Perkembangan Seni Ukir pada Masa Kartini

Jepara masih tetap menjadi sentra ukir di Indonesia di masa pandemi corona ini. Jika mau sedikit jumawa, juga bisa mengatakan sentra ukir di dunia. Tapi lupakan sejenak klaim-klaim itu karena saya ingin mengajak Sobat Susindra jalan-jalan jauh ke belakang, sekitar tahun 1896-1905. Fiuh... lap keringat di dahi. Batasan temporal saya tekankan agar tidak nggrambyang




Adalah Kartini remaja yang sedang sangat bahagia, karena kurungannya dilepas setelah 4 tahun dipingit. Ia berusia 16 tahun saat itu dan baru saja memenangkan pertarungan dengan keluarganya sendiri yaitu paksaan menikah. Rasa bahagia ini membuat kesempatan menjadi tamu istimewa pada perayaan penobatan Ratu Wilhelmina di Semarang menjadi sangat kecil artinya. Ia menyebut hal itu sebagai kesia-siaan jika hanya sampai situ saja. Ia mau kebebasan dan kemandirian. 

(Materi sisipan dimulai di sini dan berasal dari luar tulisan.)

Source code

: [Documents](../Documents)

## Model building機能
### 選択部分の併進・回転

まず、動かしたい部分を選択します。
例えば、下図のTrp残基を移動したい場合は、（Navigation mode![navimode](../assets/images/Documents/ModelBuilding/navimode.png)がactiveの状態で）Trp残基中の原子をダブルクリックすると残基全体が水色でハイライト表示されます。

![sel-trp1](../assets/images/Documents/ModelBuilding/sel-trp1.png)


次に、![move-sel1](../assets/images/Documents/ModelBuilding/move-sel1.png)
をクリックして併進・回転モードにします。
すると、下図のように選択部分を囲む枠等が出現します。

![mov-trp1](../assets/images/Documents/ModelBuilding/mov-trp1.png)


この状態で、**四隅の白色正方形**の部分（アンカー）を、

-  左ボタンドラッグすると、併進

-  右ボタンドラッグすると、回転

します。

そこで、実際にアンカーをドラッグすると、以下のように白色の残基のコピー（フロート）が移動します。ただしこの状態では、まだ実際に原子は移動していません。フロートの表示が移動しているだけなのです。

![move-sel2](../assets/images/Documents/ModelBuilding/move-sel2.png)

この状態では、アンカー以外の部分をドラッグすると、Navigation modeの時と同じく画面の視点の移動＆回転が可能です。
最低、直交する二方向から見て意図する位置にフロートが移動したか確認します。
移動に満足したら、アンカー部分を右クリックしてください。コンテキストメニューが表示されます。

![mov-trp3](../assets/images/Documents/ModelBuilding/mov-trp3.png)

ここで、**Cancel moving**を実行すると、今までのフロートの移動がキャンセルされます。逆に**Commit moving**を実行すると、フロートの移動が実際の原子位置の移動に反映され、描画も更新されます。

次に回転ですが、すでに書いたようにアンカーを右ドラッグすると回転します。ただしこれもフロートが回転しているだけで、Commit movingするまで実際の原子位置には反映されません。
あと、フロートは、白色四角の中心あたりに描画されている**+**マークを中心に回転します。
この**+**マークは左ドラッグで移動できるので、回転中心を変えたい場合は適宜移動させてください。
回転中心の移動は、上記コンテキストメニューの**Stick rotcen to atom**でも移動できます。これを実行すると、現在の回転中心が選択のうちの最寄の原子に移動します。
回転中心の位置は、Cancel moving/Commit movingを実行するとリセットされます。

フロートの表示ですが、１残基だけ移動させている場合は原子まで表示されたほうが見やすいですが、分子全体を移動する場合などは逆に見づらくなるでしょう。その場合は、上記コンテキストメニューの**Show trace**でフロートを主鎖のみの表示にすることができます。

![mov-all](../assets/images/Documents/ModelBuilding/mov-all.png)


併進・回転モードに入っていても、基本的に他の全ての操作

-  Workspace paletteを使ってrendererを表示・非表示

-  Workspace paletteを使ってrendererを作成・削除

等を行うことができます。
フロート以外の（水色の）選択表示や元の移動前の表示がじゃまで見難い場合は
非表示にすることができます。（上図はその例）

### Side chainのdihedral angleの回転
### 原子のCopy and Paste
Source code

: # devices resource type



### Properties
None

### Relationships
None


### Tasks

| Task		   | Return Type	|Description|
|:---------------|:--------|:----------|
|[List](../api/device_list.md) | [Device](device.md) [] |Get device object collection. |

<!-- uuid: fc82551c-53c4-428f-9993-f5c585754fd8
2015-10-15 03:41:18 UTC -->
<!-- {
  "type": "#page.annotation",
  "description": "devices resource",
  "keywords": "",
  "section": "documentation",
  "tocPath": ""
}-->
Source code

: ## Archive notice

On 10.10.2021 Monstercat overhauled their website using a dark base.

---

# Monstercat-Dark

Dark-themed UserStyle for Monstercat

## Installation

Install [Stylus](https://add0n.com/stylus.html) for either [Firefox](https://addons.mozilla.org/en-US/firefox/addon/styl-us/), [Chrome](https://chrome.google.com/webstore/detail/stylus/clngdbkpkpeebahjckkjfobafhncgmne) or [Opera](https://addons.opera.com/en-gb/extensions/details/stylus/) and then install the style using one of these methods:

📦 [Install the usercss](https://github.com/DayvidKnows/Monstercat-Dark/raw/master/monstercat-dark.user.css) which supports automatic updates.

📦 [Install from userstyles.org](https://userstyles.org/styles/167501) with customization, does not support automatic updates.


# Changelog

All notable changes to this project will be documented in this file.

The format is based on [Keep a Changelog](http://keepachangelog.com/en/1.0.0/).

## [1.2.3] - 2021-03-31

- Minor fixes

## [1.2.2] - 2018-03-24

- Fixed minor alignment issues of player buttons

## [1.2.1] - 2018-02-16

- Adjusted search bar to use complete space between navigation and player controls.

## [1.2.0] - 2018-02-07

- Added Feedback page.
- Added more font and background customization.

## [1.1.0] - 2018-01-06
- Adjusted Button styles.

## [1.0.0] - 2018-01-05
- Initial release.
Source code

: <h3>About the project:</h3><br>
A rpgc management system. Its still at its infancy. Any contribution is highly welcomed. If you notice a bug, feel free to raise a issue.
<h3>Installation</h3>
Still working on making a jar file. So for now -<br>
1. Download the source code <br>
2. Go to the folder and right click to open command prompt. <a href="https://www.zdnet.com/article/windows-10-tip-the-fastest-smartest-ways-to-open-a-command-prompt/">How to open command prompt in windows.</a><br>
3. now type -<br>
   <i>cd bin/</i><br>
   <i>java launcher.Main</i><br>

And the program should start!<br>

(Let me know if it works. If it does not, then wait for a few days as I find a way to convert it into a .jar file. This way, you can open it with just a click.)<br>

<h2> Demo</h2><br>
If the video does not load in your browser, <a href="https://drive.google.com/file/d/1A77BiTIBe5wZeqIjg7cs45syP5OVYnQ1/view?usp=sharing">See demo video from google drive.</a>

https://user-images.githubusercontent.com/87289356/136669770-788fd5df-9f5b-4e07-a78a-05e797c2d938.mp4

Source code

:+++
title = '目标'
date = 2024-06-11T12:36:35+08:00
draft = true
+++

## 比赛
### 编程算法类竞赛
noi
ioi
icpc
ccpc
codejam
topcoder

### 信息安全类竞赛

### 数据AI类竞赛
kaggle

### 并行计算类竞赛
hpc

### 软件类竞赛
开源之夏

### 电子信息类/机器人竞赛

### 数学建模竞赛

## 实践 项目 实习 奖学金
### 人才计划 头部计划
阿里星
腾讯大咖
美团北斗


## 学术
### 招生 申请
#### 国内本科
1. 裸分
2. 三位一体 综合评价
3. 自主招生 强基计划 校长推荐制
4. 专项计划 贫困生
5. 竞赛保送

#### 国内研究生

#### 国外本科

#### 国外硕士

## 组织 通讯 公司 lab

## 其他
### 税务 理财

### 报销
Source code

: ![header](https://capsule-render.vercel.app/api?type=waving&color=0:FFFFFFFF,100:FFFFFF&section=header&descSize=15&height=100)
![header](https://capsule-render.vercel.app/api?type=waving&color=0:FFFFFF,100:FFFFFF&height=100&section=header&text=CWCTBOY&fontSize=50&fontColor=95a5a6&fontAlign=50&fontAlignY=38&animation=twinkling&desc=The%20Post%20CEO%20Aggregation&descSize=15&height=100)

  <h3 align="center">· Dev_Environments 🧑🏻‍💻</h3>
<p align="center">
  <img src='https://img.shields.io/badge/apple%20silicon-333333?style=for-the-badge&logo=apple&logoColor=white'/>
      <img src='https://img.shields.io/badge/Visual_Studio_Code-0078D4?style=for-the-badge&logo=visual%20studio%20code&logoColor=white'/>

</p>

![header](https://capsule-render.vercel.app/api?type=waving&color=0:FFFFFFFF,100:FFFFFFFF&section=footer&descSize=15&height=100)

Kartini dipingit sejak usia 12,5 tahun. Kalau tidak salah ingat, Keesing menyebut mulai bulan Oktober 1891, berdasarkan angka 12,5 tahun yang disebutkan oleh Kartini dalam otobiografinya. Bayangkan, usia 12,5 tahun dan "dipenjara" di dalam rumah.

Bahagianya Kartini bukan bahagia kaleng-kaleng karena dia tidak pernah keluar dari area dalem pendopo selama 4 tahun sekian bulan. Bayangkan Sobat Susindra yang saat ini "dipingit" ala #Dirumahaja. Ada yang sudah 45 hari, ada yang baru seminggu. Tapi semuanya kompak mengatakan... "BOSAAAAN!" lalu lebih banyak belajar memasak.
Kartini memang pandai memasak dan punya buku resep. Kelak adik-adiknya menerbitkan buku untuk membiayai sekolah yang mereka dirikan. Sekolah ideal yang sesuai dengan konsep ayunda mereka.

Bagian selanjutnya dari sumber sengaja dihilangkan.